● Problem description
Below are the records; print them again exactly and omit the pictures.

(Records from a data source)
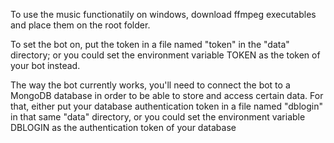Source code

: To use the music functionatily on windows, download ffmpeg executables and place them on the root folder.

To set the bot on, put the token in a file named "token" in the "data" directory; or you could set the environment variable TOKEN as the token of your bot instead. 

The way the bot currently works, you'll need to connect the bot to a MongoDB database in order to be able to store and access certain data. For that, either put your database authentication token in a file named "dblogin" in that same "data" directory, or you could set the environment variable DBLOGIN as the authentication token of your database
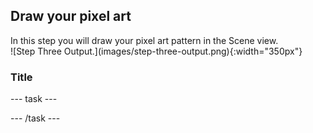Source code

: ## Draw your pixel art

<div style="display: flex; flex-wrap: wrap">
<div style="flex-basis: 200px; flex-grow: 1; margin-right: 15px;">
In this step you will draw your pixel art pattern in the Scene view.
</div>
<div>
![Step Three Output.](images/step-three-output.png){:width="350px"}
</div>
</div>

### Title

--- task ---



--- /task ---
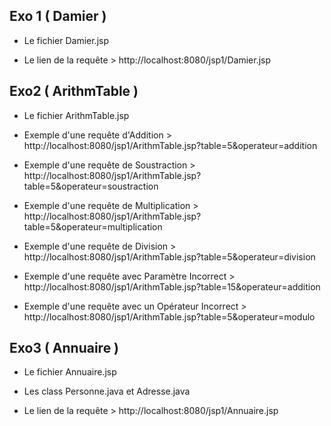 ## Exo 1 ( Damier )

- Le fichier Damier.jsp

- Le lien de la requête > http://localhost:8080/jsp1/Damier.jsp

## Exo2 ( ArithmTable )

 - Le fichier ArithmTable.jsp
 
 - Exemple d'une requête d'Addition > http://localhost:8080/jsp1/ArithmTable.jsp?table=5&operateur=addition
 - Exemple d'une requête de Soustraction > http://localhost:8080/jsp1/ArithmTable.jsp?table=5&operateur=soustraction
 - Exemple d'une requête de Multiplication > http://localhost:8080/jsp1/ArithmTable.jsp?table=5&operateur=multiplication
 - Exemple d'une requête de Division > http://localhost:8080/jsp1/ArithmTable.jsp?table=5&operateur=division
 - Exemple d'une requête avec Paramètre Incorrect > http://localhost:8080/jsp1/ArithmTable.jsp?table=15&operateur=addition
 - Exemple d'une requête avec un Opérateur Incorrect > http://localhost:8080/jsp1/ArithmTable.jsp?table=5&operateur=modulo

## Exo3 ( Annuaire )

- Le fichier Annuaire.jsp
- Les class Personne.java et Adresse.java
 
- Le lien de la requête > http://localhost:8080/jsp1/Annuaire.jsp 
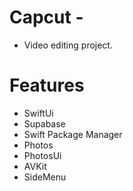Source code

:# Capcut -

* Video editing project.

# Features 

- SwiftUi 
- Supabase 
- Swift Package Manager
- Photos
- PhotosUi
- AVKit
- SideMenu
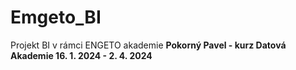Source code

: # Emgeto_BI
Projekt BI v rámci ENGETO akademie
<strong>Pokorný Pavel - kurz Datová Akademie 16. 1. 2024 - 2. 4. 2024</strong>
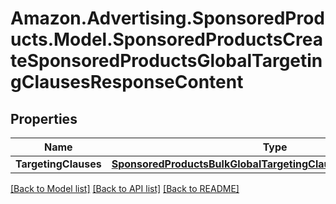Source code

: # Amazon.Advertising.SponsoredProducts.Model.SponsoredProductsCreateSponsoredProductsGlobalTargetingClausesResponseContent

## Properties

Name | Type | Description | Notes
------------ | ------------- | ------------- | -------------
**TargetingClauses** | [**SponsoredProductsBulkGlobalTargetingClauseOperationResponse**](SponsoredProductsBulkGlobalTargetingClauseOperationResponse.md) |  | 

[[Back to Model list]](../README.md#documentation-for-models) [[Back to API list]](../README.md#documentation-for-api-endpoints) [[Back to README]](../README.md)

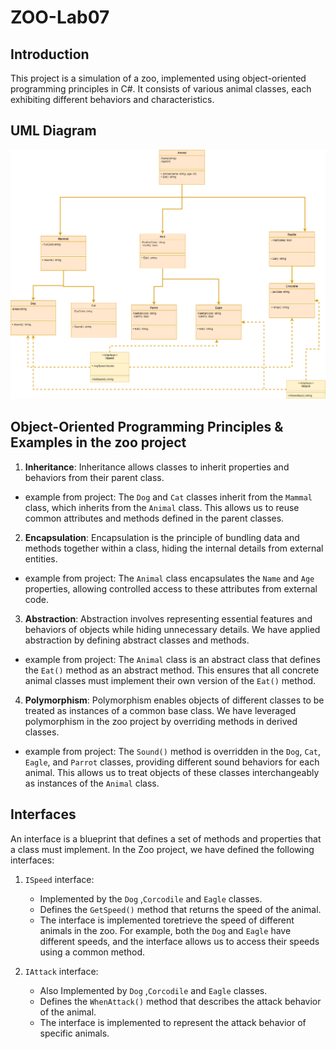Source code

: # ZOO-Lab07

## Introduction
This project is a simulation of a zoo, implemented using object-oriented programming principles in C#. It consists of various animal classes, each exhibiting different behaviors and characteristics.

## UML Diagram
![Zoo UML Diagram](./UML2.png)

## Object-Oriented Programming Principles & Examples in the zoo project

1. **Inheritance**: Inheritance allows classes to inherit properties and behaviors from their parent class.

- example from project: The `Dog` and `Cat` classes inherit from the `Mammal` class, which inherits from the `Animal` class. This allows us to reuse common attributes and methods defined in the parent classes.

2. **Encapsulation**: Encapsulation is the principle of bundling data and methods together within a class, hiding the internal details from external entities.

-  example from project: The `Animal` class encapsulates the `Name` and `Age` properties, allowing controlled access to these attributes from external code.

3. **Abstraction**: Abstraction involves representing essential features and behaviors of objects while hiding unnecessary details. We have applied abstraction by defining abstract classes and methods.

-  example from project: The `Animal` class is an abstract class that defines the `Eat()` method as an abstract method. This ensures that all concrete animal classes must implement their own version of the `Eat()` method.

4. **Polymorphism**: Polymorphism enables objects of different classes to be treated as instances of a common base class. We have leveraged polymorphism in the zoo project by overriding methods in derived classes.

- example from project: The `Sound()` method is overridden in the `Dog`, `Cat`, `Eagle`, and `Parrot` classes, providing different sound behaviors for each animal. This allows us to treat objects of these classes interchangeably as instances of the `Animal` class.

## Interfaces

An interface is a blueprint that defines a set of methods and properties that a class must implement. 
In the Zoo project, we have defined the following interfaces:

1. `ISpeed` interface:
   - Implemented by the `Dog` ,`Corcodile` and `Eagle` classes.
   - Defines the `GetSpeed()` method that returns the speed of the animal.
   - The interface is implemented toretrieve the speed of different animals in the zoo. For example, both the `Dog` and `Eagle` have different speeds, and the interface allows us to access their speeds using a common method.

2. `IAttack` interface:
   - Also Implemented by `Dog` ,`Corcodile` and `Eagle`  classes.
   - Defines the `WhenAttack()` method that describes the attack behavior of the animal.
   - The interface is implemented to represent the attack behavior of specific animals.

● Final answer
Source code

: To use the music functionatily on windows, download ffmpeg executables and place them on the root folder.

To set the bot on, put the token in a file named "token" in the "data" directory; or you could set the environment variable TOKEN as the token of your bot instead. 

The way the bot currently works, you'll need to connect the bot to a MongoDB database in order to be able to store and access certain data. For that, either put your database authentication token in a file named "dblogin" in that same "data" directory, or you could set the environment variable DBLOGIN as the authentication token of your database
Source code

: ## Draw your pixel art

<div style="display: flex; flex-wrap: wrap">
<div style="flex-basis: 200px; flex-grow: 1; margin-right: 15px;">
In this step you will draw your pixel art pattern in the Scene view.
</div>
<div>
![Step Three Output.](images/step-three-output.png){:width="350px"}
</div>
</div>

### Title

--- task ---



--- /task ---
 ## Exo 1 ( Damier )

- Le fichier Damier.jsp

- Le lien de la requête > http://localhost:8080/jsp1/Damier.jsp

## Exo2 ( ArithmTable )

 - Le fichier ArithmTable.jsp
 
 - Exemple d'une requête d'Addition > http://localhost:8080/jsp1/ArithmTable.jsp?table=5&operateur=addition
 - Exemple d'une requête de Soustraction > http://localhost:8080/jsp1/ArithmTable.jsp?table=5&operateur=soustraction
 - Exemple d'une requête de Multiplication > http://localhost:8080/jsp1/ArithmTable.jsp?table=5&operateur=multiplication
 - Exemple d'une requête de Division > http://localhost:8080/jsp1/ArithmTable.jsp?table=5&operateur=division
 - Exemple d'une requête avec Paramètre Incorrect > http://localhost:8080/jsp1/ArithmTable.jsp?table=15&operateur=addition
 - Exemple d'une requête avec un Opérateur Incorrect > http://localhost:8080/jsp1/ArithmTable.jsp?table=5&operateur=modulo

## Exo3 ( Annuaire )

- Le fichier Annuaire.jsp
- Les class Personne.java et Adresse.java
 
- Le lien de la requête > http://localhost:8080/jsp1/Annuaire.jsp 
Source code

:# Capcut -

* Video editing project.

# Features 

- SwiftUi 
- Supabase 
- Swift Package Manager
- Photos
- PhotosUi
- AVKit
- SideMenu
Source code

: # Emgeto_BI
Projekt BI v rámci ENGETO akademie
<strong>Pokorný Pavel - kurz Datová Akademie 16. 1. 2024 - 2. 4. 2024</strong>
Source code

: # Amazon.Advertising.SponsoredProducts.Model.SponsoredProductsCreateSponsoredProductsGlobalTargetingClausesResponseContent

## Properties

Name | Type | Description | Notes
------------ | ------------- | ------------- | -------------
**TargetingClauses** | [**SponsoredProductsBulkGlobalTargetingClauseOperationResponse**](SponsoredProductsBulkGlobalTargetingClauseOperationResponse.md) |  | 

[[Back to Model list]](../README.md#documentation-for-models) [[Back to API list]](../README.md#documentation-for-api-endpoints) [[Back to README]](../README.md)

Source code

: # ZOO-Lab07

## Introduction
This project is a simulation of a zoo, implemented using object-oriented programming principles in C#. It consists of various animal classes, each exhibiting different behaviors and characteristics.

## UML Diagram
![Zoo UML Diagram](./UML2.png)

## Object-Oriented Programming Principles & Examples in the zoo project

1. **Inheritance**: Inheritance allows classes to inherit properties and behaviors from their parent class.

- example from project: The `Dog` and `Cat` classes inherit from the `Mammal` class, which inherits from the `Animal` class. This allows us to reuse common attributes and methods defined in the parent classes.

2. **Encapsulation**: Encapsulation is the principle of bundling data and methods together within a class, hiding the internal details from external entities.

-  example from project: The `Animal` class encapsulates the `Name` and `Age` properties, allowing controlled access to these attributes from external code.

3. **Abstraction**: Abstraction involves representing essential features and behaviors of objects while hiding unnecessary details. We have applied abstraction by defining abstract classes and methods.

-  example from project: The `Animal` class is an abstract class that defines the `Eat()` method as an abstract method. This ensures that all concrete animal classes must implement their own version of the `Eat()` method.

4. **Polymorphism**: Polymorphism enables objects of different classes to be treated as instances of a common base class. We have leveraged polymorphism in the zoo project by overriding methods in derived classes.

- example from project: The `Sound()` method is overridden in the `Dog`, `Cat`, `Eagle`, and `Parrot` classes, providing different sound behaviors for each animal. This allows us to treat objects of these classes interchangeably as instances of the `Animal` class.

## Interfaces

An interface is a blueprint that defines a set of methods and properties that a class must implement. 
In the Zoo project, we have defined the following interfaces:

1. `ISpeed` interface:
   - Implemented by the `Dog` ,`Corcodile` and `Eagle` classes.
   - Defines the `GetSpeed()` method that returns the speed of the animal.
   - The interface is implemented toretrieve the speed of different animals in the zoo. For example, both the `Dog` and `Eagle` have different speeds, and the interface allows us to access their speeds using a common method.

2. `IAttack` interface:
   - Also Implemented by `Dog` ,`Corcodile` and `Eagle`  classes.
   - Defines the `WhenAttack()` method that describes the attack behavior of the animal.
   - The interface is implemented to represent the attack behavior of specific animals.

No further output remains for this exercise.